Why does DNS addressability between namespaces depend on pod definition type?

63 views Asked by At

I'm running into a challenge with creating a mongo replica set that spans two namespaces in a single cluster. I thought I had things worked out but now I'm confused about how NodePort services interact with pods.

I had initially been able to get the replica set working using fairly simple mongo pod definition (i.e., kind: Pod) and NodePort service definition (I will ultimately need external visibility.) Here's the NodePort definition for ns0:

---
apiVersion: v1
kind: Service
metadata:
  name: mongo
spec:
  selector:
    name: mongo
  type: NodePort
  ports:
  - name: mongo
    port: 30000
    targetPort: 30000
    nodePort: 30000

This configuration created DNS names like mongo.mongo.ns0.svc.cluster.local that can be addressed from both pods in ns0 and in ns1.

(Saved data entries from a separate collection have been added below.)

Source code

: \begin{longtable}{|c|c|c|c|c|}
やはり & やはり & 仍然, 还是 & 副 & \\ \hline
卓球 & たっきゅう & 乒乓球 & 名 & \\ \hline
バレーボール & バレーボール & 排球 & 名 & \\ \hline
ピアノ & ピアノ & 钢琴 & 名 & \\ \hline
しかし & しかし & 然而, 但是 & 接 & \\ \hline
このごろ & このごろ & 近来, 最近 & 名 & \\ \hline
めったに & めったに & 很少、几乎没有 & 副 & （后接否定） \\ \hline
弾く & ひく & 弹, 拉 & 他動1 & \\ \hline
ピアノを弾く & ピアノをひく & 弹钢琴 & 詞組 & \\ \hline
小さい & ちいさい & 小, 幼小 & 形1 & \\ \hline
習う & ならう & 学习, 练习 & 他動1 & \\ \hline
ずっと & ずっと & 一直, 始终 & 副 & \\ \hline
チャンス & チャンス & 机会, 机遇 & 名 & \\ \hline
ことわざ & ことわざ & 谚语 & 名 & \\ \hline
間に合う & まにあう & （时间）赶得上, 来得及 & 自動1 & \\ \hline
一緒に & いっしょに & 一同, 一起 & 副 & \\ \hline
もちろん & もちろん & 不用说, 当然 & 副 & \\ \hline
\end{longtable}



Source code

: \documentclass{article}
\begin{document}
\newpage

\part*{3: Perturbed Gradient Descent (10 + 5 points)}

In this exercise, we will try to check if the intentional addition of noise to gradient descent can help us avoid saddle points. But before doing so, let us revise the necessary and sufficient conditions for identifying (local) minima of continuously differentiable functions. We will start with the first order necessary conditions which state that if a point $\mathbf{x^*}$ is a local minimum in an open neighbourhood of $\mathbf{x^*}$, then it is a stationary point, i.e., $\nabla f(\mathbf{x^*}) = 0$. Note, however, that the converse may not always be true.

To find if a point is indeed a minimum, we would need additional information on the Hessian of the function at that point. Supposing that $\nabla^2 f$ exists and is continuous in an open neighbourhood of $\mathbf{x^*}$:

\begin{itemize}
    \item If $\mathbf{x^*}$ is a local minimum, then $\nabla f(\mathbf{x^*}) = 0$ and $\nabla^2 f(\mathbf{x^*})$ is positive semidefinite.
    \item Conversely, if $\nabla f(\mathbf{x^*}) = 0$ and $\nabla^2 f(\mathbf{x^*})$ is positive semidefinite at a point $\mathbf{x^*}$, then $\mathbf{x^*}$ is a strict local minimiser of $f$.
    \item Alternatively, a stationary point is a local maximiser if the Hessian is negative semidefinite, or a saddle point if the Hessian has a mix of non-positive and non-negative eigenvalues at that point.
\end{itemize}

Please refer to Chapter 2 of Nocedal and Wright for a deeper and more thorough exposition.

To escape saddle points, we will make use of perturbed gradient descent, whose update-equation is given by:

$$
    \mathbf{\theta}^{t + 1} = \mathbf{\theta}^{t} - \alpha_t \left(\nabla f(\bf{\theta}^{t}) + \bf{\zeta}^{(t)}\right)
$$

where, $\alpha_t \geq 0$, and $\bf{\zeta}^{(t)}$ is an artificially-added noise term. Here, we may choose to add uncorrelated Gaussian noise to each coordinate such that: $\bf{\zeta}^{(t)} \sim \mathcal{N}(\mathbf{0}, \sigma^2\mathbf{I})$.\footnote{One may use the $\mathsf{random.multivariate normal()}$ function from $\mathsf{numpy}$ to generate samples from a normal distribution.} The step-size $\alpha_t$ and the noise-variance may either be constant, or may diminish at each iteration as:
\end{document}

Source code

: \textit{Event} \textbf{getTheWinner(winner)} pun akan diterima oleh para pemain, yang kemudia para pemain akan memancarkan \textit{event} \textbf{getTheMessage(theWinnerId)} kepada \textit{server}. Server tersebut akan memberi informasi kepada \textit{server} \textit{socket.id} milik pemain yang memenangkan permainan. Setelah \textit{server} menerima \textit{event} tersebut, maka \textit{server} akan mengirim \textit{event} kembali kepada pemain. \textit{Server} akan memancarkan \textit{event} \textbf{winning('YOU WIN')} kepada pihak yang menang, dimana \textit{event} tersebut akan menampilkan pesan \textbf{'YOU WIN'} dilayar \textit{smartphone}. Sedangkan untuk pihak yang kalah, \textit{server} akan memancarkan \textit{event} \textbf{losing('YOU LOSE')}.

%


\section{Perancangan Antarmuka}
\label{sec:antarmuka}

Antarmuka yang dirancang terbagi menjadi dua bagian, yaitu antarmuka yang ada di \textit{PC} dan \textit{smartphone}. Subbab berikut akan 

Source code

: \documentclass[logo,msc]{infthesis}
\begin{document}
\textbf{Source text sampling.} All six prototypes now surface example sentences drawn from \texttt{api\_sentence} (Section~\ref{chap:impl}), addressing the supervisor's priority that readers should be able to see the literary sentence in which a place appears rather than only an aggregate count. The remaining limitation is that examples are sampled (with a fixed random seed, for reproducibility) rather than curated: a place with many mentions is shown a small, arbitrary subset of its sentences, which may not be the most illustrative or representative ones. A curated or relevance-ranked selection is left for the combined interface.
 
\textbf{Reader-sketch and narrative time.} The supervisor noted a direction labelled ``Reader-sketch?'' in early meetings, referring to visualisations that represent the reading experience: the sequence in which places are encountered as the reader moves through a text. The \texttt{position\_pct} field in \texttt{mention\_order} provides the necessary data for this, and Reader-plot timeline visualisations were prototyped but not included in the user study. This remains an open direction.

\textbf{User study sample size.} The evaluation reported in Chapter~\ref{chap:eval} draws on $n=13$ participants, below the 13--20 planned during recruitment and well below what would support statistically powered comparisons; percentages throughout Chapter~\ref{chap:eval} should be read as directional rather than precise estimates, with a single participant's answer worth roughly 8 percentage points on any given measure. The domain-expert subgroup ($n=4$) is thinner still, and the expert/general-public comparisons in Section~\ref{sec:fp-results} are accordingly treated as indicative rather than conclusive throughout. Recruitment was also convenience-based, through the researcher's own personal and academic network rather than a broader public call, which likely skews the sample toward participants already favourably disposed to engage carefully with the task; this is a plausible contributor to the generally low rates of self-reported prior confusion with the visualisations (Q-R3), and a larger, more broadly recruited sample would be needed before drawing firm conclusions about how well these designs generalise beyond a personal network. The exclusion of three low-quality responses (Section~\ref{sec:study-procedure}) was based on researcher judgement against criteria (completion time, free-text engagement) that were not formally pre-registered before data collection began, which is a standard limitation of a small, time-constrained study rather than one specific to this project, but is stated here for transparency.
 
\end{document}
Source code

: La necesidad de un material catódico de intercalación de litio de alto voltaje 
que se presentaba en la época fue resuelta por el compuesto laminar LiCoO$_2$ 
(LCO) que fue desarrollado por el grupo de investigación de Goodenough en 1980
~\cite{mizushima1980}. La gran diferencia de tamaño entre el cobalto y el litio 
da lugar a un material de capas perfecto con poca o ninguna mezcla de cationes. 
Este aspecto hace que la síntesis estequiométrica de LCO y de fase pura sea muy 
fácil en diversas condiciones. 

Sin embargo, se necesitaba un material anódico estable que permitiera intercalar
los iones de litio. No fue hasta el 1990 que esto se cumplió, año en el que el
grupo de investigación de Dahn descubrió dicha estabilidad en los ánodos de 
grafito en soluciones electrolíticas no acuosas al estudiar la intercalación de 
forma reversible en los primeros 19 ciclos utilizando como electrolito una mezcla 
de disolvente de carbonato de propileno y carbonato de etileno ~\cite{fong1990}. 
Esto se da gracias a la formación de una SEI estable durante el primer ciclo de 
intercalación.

Later, when attempting to apply some changes to a previously deployed set of pods, I learned that there are certain things you cannot update for a pod. I think that helped me understand why pods are not typically used in production, and I modified the yaml to use a kind: StatefulSet instead of kind: Pod. (Sorry for the awkward language here, I'm trying to avoid the term 'deployment' since it means something specific in k8s.)

This resulted in a new DNS name for the pod: mongo-0.mongo.ns0.svc.cluster.local which is reachable within ns0. However, that name is not addressable from ns1. Nothing was changed about the NodePort definition. This made me question whether the NodePort was even necessary for the kind: Pod definition, but when I remove it, I can no longer connect to the node in ns0 from a pod in ns1.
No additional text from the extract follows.